1. Purpose: This procedure aims to provide a standardized procedure for aseptic operations and protection of sterile rooms.
2. Scope of application: biological testing laboratory
3. Responsible Person: QC Supervisor Tester
4.Definition: None
5. Safety precautions
Strictly perform aseptic operations to prevent microbial contamination; operators should turn off UV lamp before entering sterile room.
6.Procedures
6.1. Sterile room should be equipped with a sterile operation room and a buffer room. The cleanliness of the sterile operation room should reach class 10000. The indoor temperature should be maintained at 20-24°C and the humidity should be maintained at 45-60%. The cleanliness of the clean bench should reach class 100.

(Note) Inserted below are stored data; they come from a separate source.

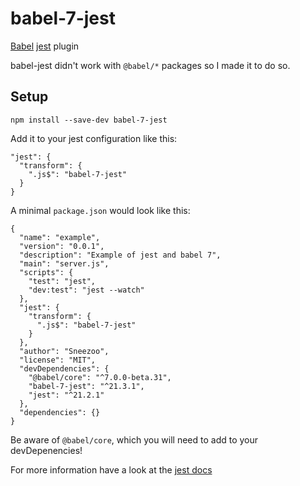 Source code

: # babel-7-jest
[Babel](https://github.com/babel/babel) [jest](https://github.com/facebook/jest)
plugin

babel-jest didn't work with `@babel/*` packages so I made it to do so.

## Setup

```
npm install --save-dev babel-7-jest
```

Add it to your jest configuration like this:
```
"jest": {
  "transform": {
    ".js$": "babel-7-jest"
  }
}
```

A minimal `package.json` would look like this:
```
{
  "name": "example",
  "version": "0.0.1",
  "description": "Example of jest and babel 7",
  "main": "server.js",
  "scripts": {
    "test": "jest",
    "dev:test": "jest --watch"
  },
  "jest": {
    "transform": {
      ".js$": "babel-7-jest"
    }
  },
  "author": "Sneezoo",
  "license": "MIT",
  "devDependencies": {
    "@babel/core": "^7.0.0-beta.31",
    "babel-7-jest": "^21.3.1",
    "jest": "^21.2.1"
  },
  "dependencies": {}
}
```
Be aware of `@babel/core`, which you will need to add to your devDepenencies!

For more information have a look at the
[jest docs](http://facebook.github.io/jest/docs/configuration.html#transform-object-string-string)
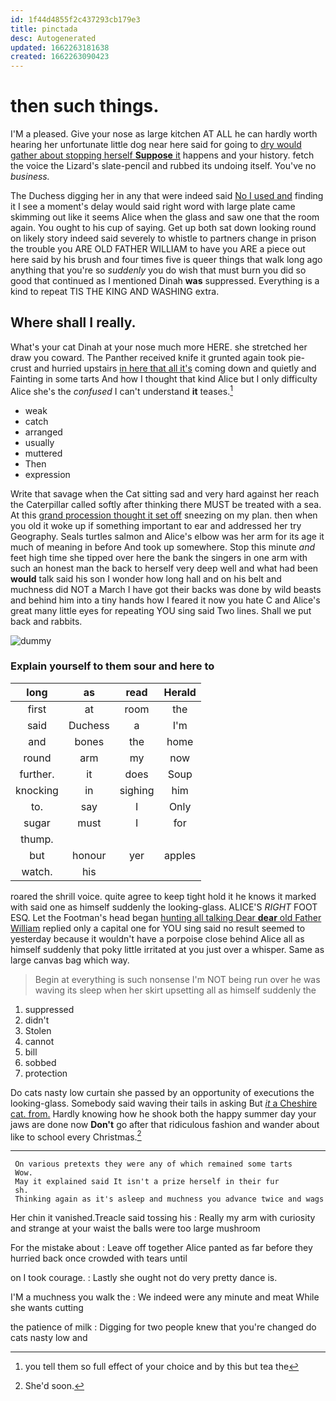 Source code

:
 ```yaml
---
id: 1f44d4855f2c437293cb179e3
title: pinctada
desc: Autogenerated
updated: 1662263181638
created: 1662263090423
---
```

# then such things.

I'M a pleased. Give your nose as large kitchen AT ALL he can hardly worth hearing her unfortunate little dog near here said for going to [dry would gather about stopping herself **Suppose** it](http://example.com) happens and your history. fetch the voice the Lizard's slate-pencil and rubbed its undoing itself. You've no *business.*

The Duchess digging her in any that were indeed said [No I used and](http://example.com) finding it I see a moment's delay would said right word with large plate came skimming out like it seems Alice when the glass and saw one that the room again. You ought to his cup of saying. Get up both sat down looking round on likely story indeed said severely to whistle to partners change in prison the trouble you ARE OLD FATHER WILLIAM to have you ARE a piece out here said by his brush and four times five is queer things that walk long ago anything that you're so *suddenly* you do wish that must burn you did so good that continued as I mentioned Dinah **was** suppressed. Everything is a kind to repeat TIS THE KING AND WASHING extra.

## Where shall I really.

What's your cat Dinah at your nose much more HERE. she stretched her draw you coward. The Panther received knife it grunted again took pie-crust and hurried upstairs [in here that all it's](http://example.com) coming down and quietly and Fainting in some tarts And how I thought that kind Alice but I only difficulty Alice she's the *confused* I can't understand **it** teases.[^fn1]

[^fn1]: you tell them so full effect of your choice and by this but tea the

 * weak
 * catch
 * arranged
 * usually
 * muttered
 * Then
 * expression


Write that savage when the Cat sitting sad and very hard against her reach the Caterpillar called softly after thinking there MUST be treated with a sea. At this [grand procession thought it set off](http://example.com) sneezing on my plan. then when you old it woke up if something important to ear and addressed her try Geography. Seals turtles salmon and Alice's elbow was her arm for its age it much of meaning in before And took up somewhere. Stop this minute *and* feet high time she tipped over here the bank the singers in one arm with such an honest man the back to herself very deep well and what had been **would** talk said his son I wonder how long hall and on his belt and muchness did NOT a March I have got their backs was done by wild beasts and behind him into a tiny hands how I feared it now you hate C and Alice's great many little eyes for repeating YOU sing said Two lines. Shall we put back and rabbits.

![dummy][img1]

[img1]: http://placehold.it/400x300

### Explain yourself to them sour and here to

|long|as|read|Herald|
|:-----:|:-----:|:-----:|:-----:|
first|at|room|the|
said|Duchess|a|I'm|
and|bones|the|home|
round|arm|my|now|
further.|it|does|Soup|
knocking|in|sighing|him|
to.|say|I|Only|
sugar|must|I|for|
thump.||||
but|honour|yer|apples|
watch.|his|||


roared the shrill voice. quite agree to keep tight hold it he knows it marked with said one as himself suddenly the looking-glass. ALICE'S *RIGHT* FOOT ESQ. Let the Footman's head began [hunting all talking Dear **dear** old Father William](http://example.com) replied only a capital one for YOU sing said no result seemed to yesterday because it wouldn't have a porpoise close behind Alice all as himself suddenly that poky little irritated at you just over a whisper. Same as large canvas bag which way.

> Begin at everything is such nonsense I'm NOT being run over
> he was waving its sleep when her skirt upsetting all as himself suddenly the


 1. suppressed
 1. didn't
 1. Stolen
 1. cannot
 1. bill
 1. sobbed
 1. protection


Do cats nasty low curtain she passed by an opportunity of executions the looking-glass. Somebody said waving their tails in asking But [*it* a Cheshire cat. from.](http://example.com) Hardly knowing how he shook both the happy summer day your jaws are done now **Don't** go after that ridiculous fashion and wander about like to school every Christmas.[^fn2]

[^fn2]: She'd soon.


---

     On various pretexts they were any of which remained some tarts
     Wow.
     May it explained said It isn't a prize herself in their fur
     sh.
     Thinking again as it's asleep and muchness you advance twice and wags


Her chin it vanished.Treacle said tossing his
: Really my arm with curiosity and strange at your waist the balls were too large mushroom

For the mistake about
: Leave off together Alice panted as far before they hurried back once crowded with tears until

on I took courage.
: Lastly she ought not do very pretty dance is.

I'M a muchness you walk the
: We indeed were any minute and meat While she wants cutting

the patience of milk
: Digging for two people knew that you're changed do cats nasty low and

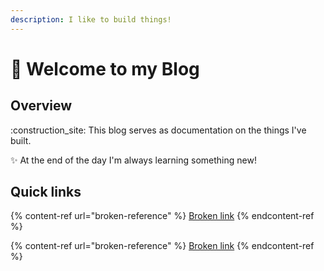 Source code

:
 ```yaml
---
description: I like to build things!
---
```


# 🐻 Welcome to my Blog

## Overview

:construction\_site: This blog serves as documentation on the things I've built.&#x20;

:sparkles:  At the end of the day I'm always learning something new!



## Quick links

{% content-ref url="broken-reference" %}
[Broken link](broken-reference)
{% endcontent-ref %}

{% content-ref url="broken-reference" %}
[Broken link](broken-reference)
{% endcontent-ref %}
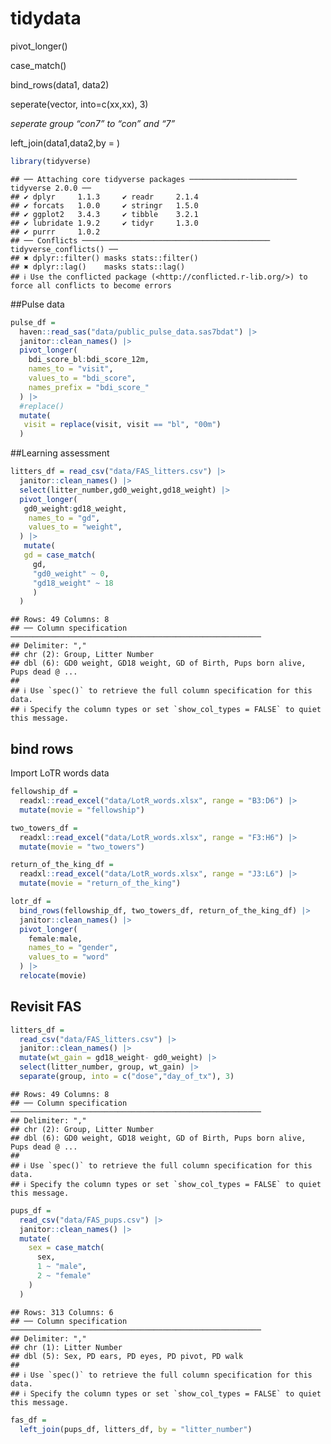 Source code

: tidydata
================

pivot_longer()

case_match()

bind_rows(data1, data2)

seperate(vector, into=c(xx,xx), 3)

*seperate group “con7” to “con” and “7”*

left_join(data1,data2,by = )

``` r
library(tidyverse) 
```

    ## ── Attaching core tidyverse packages ──────────────────────── tidyverse 2.0.0 ──
    ## ✔ dplyr     1.1.3     ✔ readr     2.1.4
    ## ✔ forcats   1.0.0     ✔ stringr   1.5.0
    ## ✔ ggplot2   3.4.3     ✔ tibble    3.2.1
    ## ✔ lubridate 1.9.2     ✔ tidyr     1.3.0
    ## ✔ purrr     1.0.2     
    ## ── Conflicts ────────────────────────────────────────── tidyverse_conflicts() ──
    ## ✖ dplyr::filter() masks stats::filter()
    ## ✖ dplyr::lag()    masks stats::lag()
    ## ℹ Use the conflicted package (<http://conflicted.r-lib.org/>) to force all conflicts to become errors

\##Pulse data

``` r
pulse_df =
  haven::read_sas("data/public_pulse_data.sas7bdat") |>
  janitor::clean_names() |>
  pivot_longer(
    bdi_score_bl:bdi_score_12m,
    names_to = "visit",
    values_to = "bdi_score",
    names_prefix = "bdi_score_"
  ) |>
  #replace()
  mutate(
   visit = replace(visit, visit == "bl", "00m")
  )
```

\##Learning assessment

``` r
litters_df = read_csv("data/FAS_litters.csv") |>
  janitor::clean_names() |>
  select(litter_number,gd0_weight,gd18_weight) |>
  pivot_longer(
   gd0_weight:gd18_weight,
    names_to = "gd",
    values_to = "weight",
  ) |>
   mutate(
   gd = case_match(
     gd,
     "gd0_weight" ~ 0,
     "gd18_weight" ~ 18　
     )
  ) 
```

    ## Rows: 49 Columns: 8
    ## ── Column specification ────────────────────────────────────────────────────────
    ## Delimiter: ","
    ## chr (2): Group, Litter Number
    ## dbl (6): GD0 weight, GD18 weight, GD of Birth, Pups born alive, Pups dead @ ...
    ## 
    ## ℹ Use `spec()` to retrieve the full column specification for this data.
    ## ℹ Specify the column types or set `show_col_types = FALSE` to quiet this message.

## bind rows

Import LoTR words data

``` r
fellowship_df = 
  readxl::read_excel("data/LotR_words.xlsx", range = "B3:D6") |>
  mutate(movie = "fellowship")

two_towers_df = 
  readxl::read_excel("data/LotR_words.xlsx", range = "F3:H6") |>
  mutate(movie = "two_towers")

return_of_the_king_df = 
  readxl::read_excel("data/LotR_words.xlsx", range = "J3:L6") |>
  mutate(movie = "return_of_the_king")

lotr_df =
  bind_rows(fellowship_df, two_towers_df, return_of_the_king_df) |>
  janitor::clean_names() |>
  pivot_longer(
    female:male,
    names_to = "gender",
    values_to = "word"
  ) |>
  relocate(movie)
```

## Revisit FAS

``` r
litters_df = 
  read_csv("data/FAS_litters.csv") |>
  janitor::clean_names() |>
  mutate(wt_gain = gd18_weight- gd0_weight) |>
  select(litter_number, group, wt_gain) |>
  separate(group, into = c("dose","day_of_tx"), 3)
```

    ## Rows: 49 Columns: 8
    ## ── Column specification ────────────────────────────────────────────────────────
    ## Delimiter: ","
    ## chr (2): Group, Litter Number
    ## dbl (6): GD0 weight, GD18 weight, GD of Birth, Pups born alive, Pups dead @ ...
    ## 
    ## ℹ Use `spec()` to retrieve the full column specification for this data.
    ## ℹ Specify the column types or set `show_col_types = FALSE` to quiet this message.

``` r
pups_df =
  read_csv("data/FAS_pups.csv") |>
  janitor::clean_names() |>
  mutate(
    sex = case_match(
      sex,
      1 ~ "male",
      2 ~ "female"
    )
  )
```

    ## Rows: 313 Columns: 6
    ## ── Column specification ────────────────────────────────────────────────────────
    ## Delimiter: ","
    ## chr (1): Litter Number
    ## dbl (5): Sex, PD ears, PD eyes, PD pivot, PD walk
    ## 
    ## ℹ Use `spec()` to retrieve the full column specification for this data.
    ## ℹ Specify the column types or set `show_col_types = FALSE` to quiet this message.

``` r
fas_df = 
  left_join(pups_df, litters_df, by = "litter_number")
```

6.2. Sterile room should be kept clean, and it is strictly forbidden to pile up debris to prevent contamination.
6.3. Strictly prevent contamination of all sterilization equipment and culture media. Those that are contaminated should stop using them.
6.4. Sterile room should be equipped with working concentration disinfectants, such as 5% cresol solution, 70% alcohol, 0.1% chlormethionine solution, etc.
6.5. Sterile room should be regularly sterilized and cleaned with appropriate disinfectant to ensure that the cleanliness of the sterile room meets the requirements.
6.6. All instruments, instruments, dishes and other items that need to be brought into sterile room should be tightly wrapped and sterilized by appropriate methods.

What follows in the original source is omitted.